** Opening Excerpted data block **
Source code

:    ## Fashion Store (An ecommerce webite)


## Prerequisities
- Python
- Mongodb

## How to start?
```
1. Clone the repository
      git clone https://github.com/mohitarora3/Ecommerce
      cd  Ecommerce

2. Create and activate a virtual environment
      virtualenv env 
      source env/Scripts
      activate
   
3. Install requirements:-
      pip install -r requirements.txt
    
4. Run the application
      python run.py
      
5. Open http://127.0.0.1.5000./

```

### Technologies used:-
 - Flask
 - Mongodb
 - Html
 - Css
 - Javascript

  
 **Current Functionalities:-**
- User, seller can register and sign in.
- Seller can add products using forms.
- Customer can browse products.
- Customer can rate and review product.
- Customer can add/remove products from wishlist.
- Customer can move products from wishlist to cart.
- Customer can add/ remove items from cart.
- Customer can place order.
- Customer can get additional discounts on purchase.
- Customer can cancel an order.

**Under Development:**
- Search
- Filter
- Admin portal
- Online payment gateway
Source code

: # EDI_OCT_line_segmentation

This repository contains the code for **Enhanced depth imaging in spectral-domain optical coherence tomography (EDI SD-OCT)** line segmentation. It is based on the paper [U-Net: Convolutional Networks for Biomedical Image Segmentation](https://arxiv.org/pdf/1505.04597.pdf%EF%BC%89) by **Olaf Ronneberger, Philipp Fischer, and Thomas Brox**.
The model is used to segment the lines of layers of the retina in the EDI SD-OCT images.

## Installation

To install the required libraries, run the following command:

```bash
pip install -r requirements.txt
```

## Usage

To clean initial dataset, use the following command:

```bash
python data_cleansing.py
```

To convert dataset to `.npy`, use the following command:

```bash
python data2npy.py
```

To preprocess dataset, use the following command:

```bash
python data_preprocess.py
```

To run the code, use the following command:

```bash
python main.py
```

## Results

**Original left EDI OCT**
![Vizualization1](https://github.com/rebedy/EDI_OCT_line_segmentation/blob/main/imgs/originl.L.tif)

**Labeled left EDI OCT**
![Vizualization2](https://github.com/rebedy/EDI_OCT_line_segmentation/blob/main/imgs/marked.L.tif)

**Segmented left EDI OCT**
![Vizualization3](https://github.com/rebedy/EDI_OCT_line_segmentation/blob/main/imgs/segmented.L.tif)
** Closing Excerpted data block **
● **Exercise**: Taking no liberties, give the material above again in full.

● **Task result**:
Source code

:    ## Fashion Store (An ecommerce webite)


## Prerequisities
- Python
- Mongodb

## How to start?
```
1. Clone the repository
      git clone https://github.com/mohitarora3/Ecommerce
      cd  Ecommerce

2. Create and activate a virtual environment
      virtualenv env 
      source env/Scripts
      activate
   
3. Install requirements:-
      pip install -r requirements.txt
    
4. Run the application
      python run.py
      
5. Open http://127.0.0.1.5000./

```

### Technologies used:-
 - Flask
 - Mongodb
 - Html
 - Css
 - Javascript

  
 **Current Functionalities:-**
- User, seller can register and sign in.
- Seller can add products using forms.
- Customer can browse products.
- Customer can rate and review product.
- Customer can add/remove products from wishlist.
- Customer can move products from wishlist to cart.
- Customer can add/ remove items from cart.
- Customer can place order.
- Customer can get additional discounts on purchase.
- Customer can cancel an order.

**Under Development:**
- Search
- Filter
- Admin portal
- Online payment gateway
Source code

: # EDI_OCT_line_segmentation

This repository contains the code for **Enhanced depth imaging in spectral-domain optical coherence tomography (EDI SD-OCT)** line segmentation. It is based on the paper [U-Net: Convolutional Networks for Biomedical Image Segmentation](https://arxiv.org/pdf/1505.04597.pdf%EF%BC%89) by **Olaf Ronneberger, Philipp Fischer, and Thomas Brox**.
The model is used to segment the lines of layers of the retina in the EDI SD-OCT images.

## Installation

To install the required libraries, run the following command:

```bash
pip install -r requirements.txt
```

## Usage

To clean initial dataset, use the following command:

```bash
python data_cleansing.py
```

To convert dataset to `.npy`, use the following command:

```bash
python data2npy.py
```

To preprocess dataset, use the following command:

```bash
python data_preprocess.py
```

To run the code, use the following command:

```bash
python main.py
```

## Results

**Original left EDI OCT**
![Vizualization1](https://github.com/rebedy/EDI_OCT_line_segmentation/blob/main/imgs/originl.L.tif)

**Labeled left EDI OCT**
![Vizualization2](https://github.com/rebedy/EDI_OCT_line_segmentation/blob/main/imgs/marked.L.tif)

**Segmented left EDI OCT**
![Vizualization3](https://github.com/rebedy/EDI_OCT_line_segmentation/blob/main/imgs/segmented.L.tif)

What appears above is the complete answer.